_Problem requirements_
Your answer should consist of each line below that includes the word "möchte".

====== Data extract ======

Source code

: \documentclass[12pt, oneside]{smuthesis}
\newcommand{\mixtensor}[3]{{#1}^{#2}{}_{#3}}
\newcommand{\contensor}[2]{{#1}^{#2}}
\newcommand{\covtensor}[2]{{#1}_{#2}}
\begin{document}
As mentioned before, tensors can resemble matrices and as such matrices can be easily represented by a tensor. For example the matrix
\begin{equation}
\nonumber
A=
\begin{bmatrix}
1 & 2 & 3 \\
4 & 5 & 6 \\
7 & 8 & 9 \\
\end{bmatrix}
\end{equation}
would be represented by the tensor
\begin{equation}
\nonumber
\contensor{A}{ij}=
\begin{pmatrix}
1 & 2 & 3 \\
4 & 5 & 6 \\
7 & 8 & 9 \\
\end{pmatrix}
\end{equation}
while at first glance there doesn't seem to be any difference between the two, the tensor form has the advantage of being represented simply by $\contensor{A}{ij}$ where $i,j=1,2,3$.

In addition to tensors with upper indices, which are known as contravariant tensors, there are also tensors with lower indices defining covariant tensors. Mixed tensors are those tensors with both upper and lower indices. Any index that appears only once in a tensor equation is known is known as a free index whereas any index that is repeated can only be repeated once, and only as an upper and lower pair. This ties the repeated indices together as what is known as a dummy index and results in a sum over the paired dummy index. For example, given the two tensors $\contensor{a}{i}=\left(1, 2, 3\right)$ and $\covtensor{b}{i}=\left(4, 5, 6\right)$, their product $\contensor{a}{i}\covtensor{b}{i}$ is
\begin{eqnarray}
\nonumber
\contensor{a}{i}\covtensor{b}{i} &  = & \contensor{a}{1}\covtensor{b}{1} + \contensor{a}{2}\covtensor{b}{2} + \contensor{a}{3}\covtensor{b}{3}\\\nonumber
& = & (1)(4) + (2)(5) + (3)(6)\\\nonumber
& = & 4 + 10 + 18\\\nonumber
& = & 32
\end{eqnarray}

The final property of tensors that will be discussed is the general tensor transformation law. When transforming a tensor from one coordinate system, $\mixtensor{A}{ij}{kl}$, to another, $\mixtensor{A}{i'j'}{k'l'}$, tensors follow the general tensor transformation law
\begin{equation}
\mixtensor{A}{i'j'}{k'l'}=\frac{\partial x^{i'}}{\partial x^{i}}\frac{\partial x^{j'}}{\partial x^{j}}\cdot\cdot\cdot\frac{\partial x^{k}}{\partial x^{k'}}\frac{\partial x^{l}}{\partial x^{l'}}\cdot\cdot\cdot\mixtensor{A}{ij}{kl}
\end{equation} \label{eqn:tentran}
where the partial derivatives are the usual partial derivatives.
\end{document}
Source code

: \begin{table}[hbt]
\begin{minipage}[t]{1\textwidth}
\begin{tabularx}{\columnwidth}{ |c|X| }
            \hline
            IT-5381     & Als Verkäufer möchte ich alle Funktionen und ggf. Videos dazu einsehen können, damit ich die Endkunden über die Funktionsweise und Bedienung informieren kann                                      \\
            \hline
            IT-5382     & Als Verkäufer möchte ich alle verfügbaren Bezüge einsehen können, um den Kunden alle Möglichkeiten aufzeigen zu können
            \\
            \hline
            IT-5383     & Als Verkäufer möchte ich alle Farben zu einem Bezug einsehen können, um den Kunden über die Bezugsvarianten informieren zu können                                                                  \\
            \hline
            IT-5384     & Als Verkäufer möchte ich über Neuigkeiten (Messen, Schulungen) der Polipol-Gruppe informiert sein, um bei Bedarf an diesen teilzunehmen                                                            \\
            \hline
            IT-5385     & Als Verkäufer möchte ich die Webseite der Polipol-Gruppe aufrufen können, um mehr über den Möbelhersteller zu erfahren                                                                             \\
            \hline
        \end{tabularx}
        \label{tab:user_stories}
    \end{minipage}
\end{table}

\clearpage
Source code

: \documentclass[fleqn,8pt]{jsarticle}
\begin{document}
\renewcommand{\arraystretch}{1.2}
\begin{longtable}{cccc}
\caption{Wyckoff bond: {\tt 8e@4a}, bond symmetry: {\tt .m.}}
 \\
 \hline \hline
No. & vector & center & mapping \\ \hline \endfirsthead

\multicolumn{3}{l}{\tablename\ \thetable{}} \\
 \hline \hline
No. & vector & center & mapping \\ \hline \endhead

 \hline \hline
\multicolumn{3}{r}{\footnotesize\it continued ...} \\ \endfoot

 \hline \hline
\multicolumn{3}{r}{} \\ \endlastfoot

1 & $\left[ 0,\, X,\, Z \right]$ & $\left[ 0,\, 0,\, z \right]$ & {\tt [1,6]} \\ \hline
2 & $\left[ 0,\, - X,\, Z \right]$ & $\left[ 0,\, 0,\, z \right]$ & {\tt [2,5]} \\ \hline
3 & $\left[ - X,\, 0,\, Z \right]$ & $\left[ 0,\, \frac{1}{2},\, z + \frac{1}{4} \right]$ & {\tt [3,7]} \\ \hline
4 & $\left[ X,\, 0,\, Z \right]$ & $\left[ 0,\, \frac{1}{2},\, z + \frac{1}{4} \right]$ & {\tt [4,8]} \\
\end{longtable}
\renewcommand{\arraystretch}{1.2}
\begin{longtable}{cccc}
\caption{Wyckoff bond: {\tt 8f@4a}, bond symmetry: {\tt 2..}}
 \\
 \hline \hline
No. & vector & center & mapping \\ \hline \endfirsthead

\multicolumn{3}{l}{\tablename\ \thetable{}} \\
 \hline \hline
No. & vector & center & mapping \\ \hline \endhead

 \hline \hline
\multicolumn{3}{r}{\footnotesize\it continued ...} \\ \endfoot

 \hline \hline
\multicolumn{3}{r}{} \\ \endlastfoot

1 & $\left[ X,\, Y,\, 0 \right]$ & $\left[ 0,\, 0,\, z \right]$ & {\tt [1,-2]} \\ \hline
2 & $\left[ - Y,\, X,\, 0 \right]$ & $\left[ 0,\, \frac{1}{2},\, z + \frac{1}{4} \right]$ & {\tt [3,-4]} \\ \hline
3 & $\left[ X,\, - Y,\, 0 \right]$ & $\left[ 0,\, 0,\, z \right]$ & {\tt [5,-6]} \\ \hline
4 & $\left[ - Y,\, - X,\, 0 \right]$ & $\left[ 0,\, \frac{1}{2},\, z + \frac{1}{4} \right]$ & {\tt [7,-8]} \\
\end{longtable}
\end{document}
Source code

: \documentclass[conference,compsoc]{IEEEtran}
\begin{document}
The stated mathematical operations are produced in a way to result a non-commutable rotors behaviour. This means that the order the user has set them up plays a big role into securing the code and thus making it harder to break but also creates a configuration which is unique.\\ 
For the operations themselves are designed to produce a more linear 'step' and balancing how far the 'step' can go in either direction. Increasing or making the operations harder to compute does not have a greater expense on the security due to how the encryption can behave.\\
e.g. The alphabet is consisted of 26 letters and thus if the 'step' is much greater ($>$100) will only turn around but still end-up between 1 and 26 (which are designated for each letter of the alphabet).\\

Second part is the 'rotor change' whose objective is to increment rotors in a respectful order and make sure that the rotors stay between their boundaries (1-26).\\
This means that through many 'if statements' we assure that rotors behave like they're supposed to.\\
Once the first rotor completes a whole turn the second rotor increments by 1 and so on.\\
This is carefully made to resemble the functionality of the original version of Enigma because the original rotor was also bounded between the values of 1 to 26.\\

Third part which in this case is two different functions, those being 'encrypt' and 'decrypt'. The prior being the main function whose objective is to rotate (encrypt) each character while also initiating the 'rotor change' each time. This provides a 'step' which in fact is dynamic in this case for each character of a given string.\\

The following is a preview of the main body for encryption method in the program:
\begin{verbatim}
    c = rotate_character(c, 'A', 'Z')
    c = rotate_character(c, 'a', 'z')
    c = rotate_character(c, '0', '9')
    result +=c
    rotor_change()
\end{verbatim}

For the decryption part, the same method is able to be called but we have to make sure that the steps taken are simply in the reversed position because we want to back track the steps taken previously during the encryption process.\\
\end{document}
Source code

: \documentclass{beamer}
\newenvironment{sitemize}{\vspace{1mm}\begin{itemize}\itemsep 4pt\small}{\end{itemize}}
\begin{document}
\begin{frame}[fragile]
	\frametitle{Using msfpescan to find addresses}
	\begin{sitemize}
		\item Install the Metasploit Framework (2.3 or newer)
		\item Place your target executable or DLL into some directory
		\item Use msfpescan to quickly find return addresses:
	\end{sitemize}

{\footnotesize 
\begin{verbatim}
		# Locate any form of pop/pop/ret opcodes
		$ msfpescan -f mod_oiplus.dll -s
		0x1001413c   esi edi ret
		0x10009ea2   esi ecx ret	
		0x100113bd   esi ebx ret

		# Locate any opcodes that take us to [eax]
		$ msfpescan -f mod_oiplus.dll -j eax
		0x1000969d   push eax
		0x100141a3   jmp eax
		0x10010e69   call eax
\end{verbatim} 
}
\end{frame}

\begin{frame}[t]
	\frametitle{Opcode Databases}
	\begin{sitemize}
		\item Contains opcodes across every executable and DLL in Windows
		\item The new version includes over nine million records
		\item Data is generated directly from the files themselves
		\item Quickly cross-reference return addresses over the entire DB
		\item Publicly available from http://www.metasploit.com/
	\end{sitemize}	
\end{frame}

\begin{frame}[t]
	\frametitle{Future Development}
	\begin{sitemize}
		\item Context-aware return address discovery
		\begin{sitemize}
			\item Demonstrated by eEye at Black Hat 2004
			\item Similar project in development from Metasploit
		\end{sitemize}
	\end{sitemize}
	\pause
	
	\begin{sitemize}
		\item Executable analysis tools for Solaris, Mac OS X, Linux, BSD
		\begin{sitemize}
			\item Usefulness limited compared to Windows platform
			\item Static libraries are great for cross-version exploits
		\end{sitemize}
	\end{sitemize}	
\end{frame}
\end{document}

======

_Reply_
            IT-5381     & Als Verkäufer möchte ich alle Funktionen und ggf. Videos dazu einsehen können, damit ich die Endkunden über die Funktionsweise und Bedienung informieren kann                                      \\
            IT-5382     & Als Verkäufer möchte ich alle verfügbaren Bezüge einsehen können, um den Kunden alle Möglichkeiten aufzeigen zu können
            IT-5383     & Als Verkäufer möchte ich alle Farben zu einem Bezug einsehen können, um den Kunden über die Bezugsvarianten informieren zu können                                                                  \\
            IT-5384     & Als Verkäufer möchte ich über Neuigkeiten (Messen, Schulungen) der Polipol-Gruppe informiert sein, um bei Bedarf an diesen teilzunehmen                                                            \\
            IT-5385     & Als Verkäufer möchte ich die Webseite der Polipol-Gruppe aufrufen können, um mehr über den Möbelhersteller zu erfahren                                                                             \\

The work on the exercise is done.